From this analysis, we can see Country, Rating System Family, owner types, and gross floor area are good predictors for the model. Additionally, we see that the model explains 39.26% of the variability for respone variable (submittal time), which is much better than the previous model. However, in order to validate the model, the following assumptions must be checked:

the residuals of the model are nearly normal

ggplot(data = ST_lm_b, aes(x = resid(ST_lm_b))) + geom_histogram(binwidth = 100, position = "identity", 
    aes(y = ..density..)) + stat_function(fun = dnorm, color = "black", args = list(mean = mean(ST_lm_b$residuals), 
    sd(ST_lm_b$residuals))) + labs(x = "Residuals") + ggtitle("Multi-linear Regression Model Residuals") + 
    theme(plot.title = element_text(hjust = 0.5))

qqnorm(ST_lm_b$residuals)
qqline(ST_lm_b$residuals)

the variability of the residuals is nearly constant

ggplot(ST_lm_b, aes(y = abs(resid(ST_lm_b)), x = ST_lm_b$fitted.values)) + geom_point() + geom_hline(yintercept = 0) + 
    labs(x = "Fitted Values", y = "Absolute value of Residuals") + ggtitle("Multi-linear Regression Fitted Values against residuals") + 
    theme(plot.title = element_text(hjust = 0.5))

the residuals are independent

ggplot(ST_lm_b, aes(y = resid(ST_lm_b), x = filtered_projects_lm$RegistrationDate)) + geom_point() + 
    geom_hline(yintercept = 0) + labs(x = "Registration Date", y = "Residuals") + ggtitle("Multi-linear Regression Model Registration Date Against Residuals") + 
    theme(plot.title = element_text(hjust = 0.5))

each variable is linearly related to the outcome.

ggplot(ST_lm_b, aes(y = resid(ST_lm_b), x = filtered_projects_lm$CountryAdj)) + geom_boxplot() + 
    labs(x = "Country Code", y = "Residuals") + ggtitle("Multi-linear Regression Model Residuals By Country") + 
    theme(plot.title = element_text(hjust = 0.5)) + coord_flip()

ggplot(ST_lm_b, aes(y = resid(ST_lm_b), x = filtered_projects_lm$RatingSystemFamily)) + geom_boxplot() + 
    labs(x = "Rating System Family", y = "Residuals") + ggtitle("Multi-linear Regression Model Residuals By Rating System Family") + 
    theme(plot.title = element_text(hjust = 0.5))

ggplot(ST_lm_b, aes(y = resid(ST_lm_b), x = filtered_projects_lm$OwnerTypesAdj)) + geom_boxplot() + 
    labs(x = "Owner Types", y = "Residuals") + ggtitle("Multi-linear Regression Model Residuals By Owner Type") + 
    theme(plot.title = element_text(hjust = 0.5))

ggplot(ST_lm_b, aes(y = resid(ST_lm_b), x = log(filtered_projects_lm$GrossSqFoot))) + geom_point() + 
    geom_hline(yintercept = 0) + labs(x = "Log of Gross Floor Area", y = "Residuals") + ggtitle("Multi-linear Regression Model Residuals By Gross Floor Area") + 
    theme(plot.title = element_text(hjust = 0.5))

Unlike the the previous linear model, the residual histogram plot shows that the data distribution is a approximately normal.

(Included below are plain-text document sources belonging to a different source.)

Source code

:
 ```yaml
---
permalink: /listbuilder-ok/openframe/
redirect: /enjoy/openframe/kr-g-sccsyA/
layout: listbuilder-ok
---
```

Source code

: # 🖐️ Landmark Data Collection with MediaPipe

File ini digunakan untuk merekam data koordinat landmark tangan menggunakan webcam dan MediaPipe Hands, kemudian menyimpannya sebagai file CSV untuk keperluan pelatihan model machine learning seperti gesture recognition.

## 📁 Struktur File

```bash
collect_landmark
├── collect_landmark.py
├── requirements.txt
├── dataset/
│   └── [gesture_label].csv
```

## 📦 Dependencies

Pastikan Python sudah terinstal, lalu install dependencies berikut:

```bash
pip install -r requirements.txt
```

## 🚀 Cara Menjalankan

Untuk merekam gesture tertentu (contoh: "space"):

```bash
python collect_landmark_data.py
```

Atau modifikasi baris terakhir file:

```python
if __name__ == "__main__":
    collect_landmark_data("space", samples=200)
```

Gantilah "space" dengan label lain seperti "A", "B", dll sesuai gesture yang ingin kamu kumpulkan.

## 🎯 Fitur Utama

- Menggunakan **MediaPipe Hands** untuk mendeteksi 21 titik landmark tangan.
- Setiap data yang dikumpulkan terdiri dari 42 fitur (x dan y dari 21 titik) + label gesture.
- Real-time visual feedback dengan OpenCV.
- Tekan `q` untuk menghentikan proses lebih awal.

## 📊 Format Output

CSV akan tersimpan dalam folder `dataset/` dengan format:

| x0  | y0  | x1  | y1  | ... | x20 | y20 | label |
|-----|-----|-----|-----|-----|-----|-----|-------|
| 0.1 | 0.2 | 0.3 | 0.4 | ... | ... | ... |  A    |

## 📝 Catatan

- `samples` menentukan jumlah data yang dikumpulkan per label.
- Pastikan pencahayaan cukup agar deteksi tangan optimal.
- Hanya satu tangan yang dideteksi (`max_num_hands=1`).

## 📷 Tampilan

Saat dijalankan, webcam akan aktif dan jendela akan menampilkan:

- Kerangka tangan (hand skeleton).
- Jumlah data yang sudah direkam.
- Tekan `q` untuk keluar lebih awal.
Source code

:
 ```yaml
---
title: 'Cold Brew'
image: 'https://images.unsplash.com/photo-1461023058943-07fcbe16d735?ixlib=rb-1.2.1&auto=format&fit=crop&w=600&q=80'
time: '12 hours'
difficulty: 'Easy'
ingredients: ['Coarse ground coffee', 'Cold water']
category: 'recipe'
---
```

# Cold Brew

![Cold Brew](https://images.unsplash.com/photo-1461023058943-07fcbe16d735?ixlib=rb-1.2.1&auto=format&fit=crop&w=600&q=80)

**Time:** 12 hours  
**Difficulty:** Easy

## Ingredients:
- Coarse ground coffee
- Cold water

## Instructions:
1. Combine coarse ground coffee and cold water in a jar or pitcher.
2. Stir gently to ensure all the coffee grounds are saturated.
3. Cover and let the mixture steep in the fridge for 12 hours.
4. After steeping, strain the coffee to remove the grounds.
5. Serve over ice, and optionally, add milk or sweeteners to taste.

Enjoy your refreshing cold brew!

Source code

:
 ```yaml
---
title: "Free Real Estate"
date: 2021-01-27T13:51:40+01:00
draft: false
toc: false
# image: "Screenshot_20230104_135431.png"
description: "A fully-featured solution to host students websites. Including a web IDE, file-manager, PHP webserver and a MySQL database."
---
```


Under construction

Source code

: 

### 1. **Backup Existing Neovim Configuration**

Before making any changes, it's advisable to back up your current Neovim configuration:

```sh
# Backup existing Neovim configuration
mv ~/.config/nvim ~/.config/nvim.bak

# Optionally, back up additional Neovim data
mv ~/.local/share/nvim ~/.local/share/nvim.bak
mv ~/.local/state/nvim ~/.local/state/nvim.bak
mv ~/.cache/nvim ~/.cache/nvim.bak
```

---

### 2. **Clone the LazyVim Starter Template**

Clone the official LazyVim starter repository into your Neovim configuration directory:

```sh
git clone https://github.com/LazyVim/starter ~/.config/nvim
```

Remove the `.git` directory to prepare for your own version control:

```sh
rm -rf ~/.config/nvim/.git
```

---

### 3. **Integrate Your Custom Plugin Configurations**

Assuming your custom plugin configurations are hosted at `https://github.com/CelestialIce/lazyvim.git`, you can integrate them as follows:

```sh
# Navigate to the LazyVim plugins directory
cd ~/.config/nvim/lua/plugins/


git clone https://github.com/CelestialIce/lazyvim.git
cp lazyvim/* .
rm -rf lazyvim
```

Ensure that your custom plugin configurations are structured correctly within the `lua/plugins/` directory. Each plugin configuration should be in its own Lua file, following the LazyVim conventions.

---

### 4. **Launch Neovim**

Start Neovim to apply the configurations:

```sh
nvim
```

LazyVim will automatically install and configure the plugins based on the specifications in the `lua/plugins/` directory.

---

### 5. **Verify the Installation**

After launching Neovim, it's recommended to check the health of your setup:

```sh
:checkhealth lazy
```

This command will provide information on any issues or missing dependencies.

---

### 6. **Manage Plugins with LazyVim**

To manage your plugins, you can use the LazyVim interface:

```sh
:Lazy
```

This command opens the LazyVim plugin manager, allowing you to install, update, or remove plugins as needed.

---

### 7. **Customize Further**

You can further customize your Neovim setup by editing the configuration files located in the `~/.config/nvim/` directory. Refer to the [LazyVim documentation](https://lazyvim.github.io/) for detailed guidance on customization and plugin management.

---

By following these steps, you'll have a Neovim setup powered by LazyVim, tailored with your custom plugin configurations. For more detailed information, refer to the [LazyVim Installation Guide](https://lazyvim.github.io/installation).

The remaining data show that each predictor apepars to be linearly related to the outcome and appear to be independent based on the registration date graph.

Part 5 - Conclusion:

In this analysis, we have tested the assumption that the three Rating System Families (BD+C, ID+C, OM) have a different mean time it takes to certify a project from the registration date (Submittal Time). Using an ANOVA test, we determined that at least one mean is statistically different from the set. Note, the assumptions for the ANOVA test were not entirely met since the distributions for each group do not closely follow a normal distribution; therefore, we should interpret the results with caution. A set of pairwise t-tests were then performed for each possible combination of groups which determined that all three Rating System Faimly submittal times are statistically significant from each other. All tests were performed using a significance level of \(\alpha = 0.05\). Note, the t-tests were adjusted using the Bonferroni correction so that the Type I error rate is not increased (\(\alpha = 0.05 / 3\)).

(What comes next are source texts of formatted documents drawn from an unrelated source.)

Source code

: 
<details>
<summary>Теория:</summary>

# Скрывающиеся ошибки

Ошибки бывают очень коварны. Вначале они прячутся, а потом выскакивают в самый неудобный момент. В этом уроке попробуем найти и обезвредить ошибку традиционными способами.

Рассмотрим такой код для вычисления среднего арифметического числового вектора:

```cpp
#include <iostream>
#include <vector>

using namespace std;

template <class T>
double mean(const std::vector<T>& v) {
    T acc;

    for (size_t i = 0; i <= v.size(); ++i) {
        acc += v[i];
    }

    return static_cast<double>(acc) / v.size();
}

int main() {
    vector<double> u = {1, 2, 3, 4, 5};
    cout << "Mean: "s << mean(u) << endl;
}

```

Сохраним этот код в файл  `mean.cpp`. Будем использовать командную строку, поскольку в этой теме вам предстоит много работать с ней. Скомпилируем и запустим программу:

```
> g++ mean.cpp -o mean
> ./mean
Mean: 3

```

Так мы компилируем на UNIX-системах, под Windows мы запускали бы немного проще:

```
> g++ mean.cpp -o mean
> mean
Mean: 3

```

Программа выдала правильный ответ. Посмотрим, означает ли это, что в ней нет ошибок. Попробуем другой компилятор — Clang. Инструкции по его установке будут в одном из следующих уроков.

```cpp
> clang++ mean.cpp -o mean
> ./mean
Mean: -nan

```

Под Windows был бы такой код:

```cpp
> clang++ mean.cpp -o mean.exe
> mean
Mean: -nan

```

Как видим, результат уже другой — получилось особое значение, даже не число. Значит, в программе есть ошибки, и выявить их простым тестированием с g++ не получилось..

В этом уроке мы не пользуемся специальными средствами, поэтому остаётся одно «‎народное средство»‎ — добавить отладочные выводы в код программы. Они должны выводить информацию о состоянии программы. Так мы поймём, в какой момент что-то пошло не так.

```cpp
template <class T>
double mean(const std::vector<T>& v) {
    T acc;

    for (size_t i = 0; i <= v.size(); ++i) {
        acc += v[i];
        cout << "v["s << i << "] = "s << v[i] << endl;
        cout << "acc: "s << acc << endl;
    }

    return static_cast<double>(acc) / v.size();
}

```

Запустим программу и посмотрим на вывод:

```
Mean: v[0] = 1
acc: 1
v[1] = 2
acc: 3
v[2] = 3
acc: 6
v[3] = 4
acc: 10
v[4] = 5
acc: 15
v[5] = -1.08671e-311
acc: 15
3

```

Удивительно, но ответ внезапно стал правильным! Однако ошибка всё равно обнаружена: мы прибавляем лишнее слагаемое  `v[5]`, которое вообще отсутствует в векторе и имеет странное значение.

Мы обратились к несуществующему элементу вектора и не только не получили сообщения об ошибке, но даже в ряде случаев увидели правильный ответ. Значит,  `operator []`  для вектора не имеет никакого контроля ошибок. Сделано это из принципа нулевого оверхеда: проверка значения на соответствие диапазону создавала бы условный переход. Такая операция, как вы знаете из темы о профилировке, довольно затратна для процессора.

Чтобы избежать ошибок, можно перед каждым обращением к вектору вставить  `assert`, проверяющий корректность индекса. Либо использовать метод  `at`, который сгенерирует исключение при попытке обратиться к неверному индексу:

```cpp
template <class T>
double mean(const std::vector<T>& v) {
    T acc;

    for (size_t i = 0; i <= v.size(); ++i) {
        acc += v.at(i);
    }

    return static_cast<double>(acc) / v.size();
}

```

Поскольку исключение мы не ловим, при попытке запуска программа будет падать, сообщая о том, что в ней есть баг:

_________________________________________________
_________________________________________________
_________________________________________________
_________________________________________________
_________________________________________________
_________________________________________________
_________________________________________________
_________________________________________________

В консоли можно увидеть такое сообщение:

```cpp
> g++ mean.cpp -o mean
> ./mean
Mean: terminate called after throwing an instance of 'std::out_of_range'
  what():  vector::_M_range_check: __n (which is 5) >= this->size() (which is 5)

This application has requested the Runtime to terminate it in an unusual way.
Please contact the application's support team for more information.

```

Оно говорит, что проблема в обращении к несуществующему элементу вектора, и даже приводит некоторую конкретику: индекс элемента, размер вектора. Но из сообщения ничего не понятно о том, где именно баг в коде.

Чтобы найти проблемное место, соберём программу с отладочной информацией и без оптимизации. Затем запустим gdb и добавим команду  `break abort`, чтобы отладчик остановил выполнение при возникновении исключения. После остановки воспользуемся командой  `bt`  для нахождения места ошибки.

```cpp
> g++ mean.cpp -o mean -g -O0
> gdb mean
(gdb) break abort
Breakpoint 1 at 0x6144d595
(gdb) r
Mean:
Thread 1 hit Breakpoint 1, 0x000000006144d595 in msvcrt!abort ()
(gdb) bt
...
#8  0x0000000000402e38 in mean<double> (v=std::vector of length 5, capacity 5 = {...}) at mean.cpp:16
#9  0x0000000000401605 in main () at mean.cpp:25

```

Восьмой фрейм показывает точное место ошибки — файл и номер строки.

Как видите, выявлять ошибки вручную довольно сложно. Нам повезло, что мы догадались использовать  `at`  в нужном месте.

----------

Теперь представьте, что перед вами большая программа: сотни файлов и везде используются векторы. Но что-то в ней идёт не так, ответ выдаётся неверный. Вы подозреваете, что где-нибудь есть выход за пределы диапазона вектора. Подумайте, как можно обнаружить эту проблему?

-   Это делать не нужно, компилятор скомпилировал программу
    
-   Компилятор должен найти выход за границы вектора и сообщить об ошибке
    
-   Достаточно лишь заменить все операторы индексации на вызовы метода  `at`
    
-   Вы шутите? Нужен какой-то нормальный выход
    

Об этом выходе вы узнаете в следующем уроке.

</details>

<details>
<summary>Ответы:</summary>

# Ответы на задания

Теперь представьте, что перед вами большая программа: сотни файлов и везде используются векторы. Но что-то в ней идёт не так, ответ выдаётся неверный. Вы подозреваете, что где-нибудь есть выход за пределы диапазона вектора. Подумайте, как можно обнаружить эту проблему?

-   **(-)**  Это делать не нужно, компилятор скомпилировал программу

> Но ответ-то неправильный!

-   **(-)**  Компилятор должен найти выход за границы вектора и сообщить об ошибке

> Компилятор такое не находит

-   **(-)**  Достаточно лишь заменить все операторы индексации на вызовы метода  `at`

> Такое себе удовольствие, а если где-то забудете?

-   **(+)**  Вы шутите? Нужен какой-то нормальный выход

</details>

Additionally, gross floor area was evaluated to see if it would be a good predictor variable to determine submittal time. Due to the large values, and shape of the data, a log() transformation of the values was taken for the linear regression analysis. The results of this analysis determined that gross floor area, on its own, is not a good predictor fo submittal time based on r-squared value (BD+C - 0.01, ID+C - 0.16, OM - 0.06).

To expand upon this study, we then performed a multiple regression analysis using a set of predictor variables. With this study, we determined that by using Country (Note - any countries that only had a small number of submittals have been grouped into an “other” category), Rating System Family, owner types (OwnerTypesAdj - Note - the number of categories has been significantly reduced for meaningfullness), and gross floor area (GrossSqFoot - Note this variable has been log() transformed) we have significantly improved the model which now explains 39.26% of the variability for the submittal time. However, as noted in the Inference section and at the beginning of this summary, the data appear to deviate from some of the validation assumptions; therefore, should be interpreted with caution.

For future possible adjustments to the data, we could set more aggressive cutoff submittal times that would start to limit the v3 platform data. This adjustment would help us determine what we consider a success and failure in terms of submittal times. However, we must evalute this cutoff carefully as we do not want to simply reduce the cutoff date to just “make the data fit” a normal distribution. Currently, it appears that multiple cutoff time periods would be necessary, since we have shown there is a difference in mean submittal times between Rating System Families, and the use of hierarchical modeling techniques may be necessary.

Appendix (optional):

Self Reflection

During a meetup, a question was proposed to the class about whether we felt that a short slide presentation would be preferable instead of the long-form report format. I think it would be a great experience to give a short presentation over my findings but I do think that the long-form report helped me work through a lot of my ideas and assumptions. Therefore, if possible I would support the idea of creating a slide deck summarizing a data project in addition to a long-form report.

Future work

The remainder of this appendix contains additional analysis work that will be completed in the future and need not be reviewed.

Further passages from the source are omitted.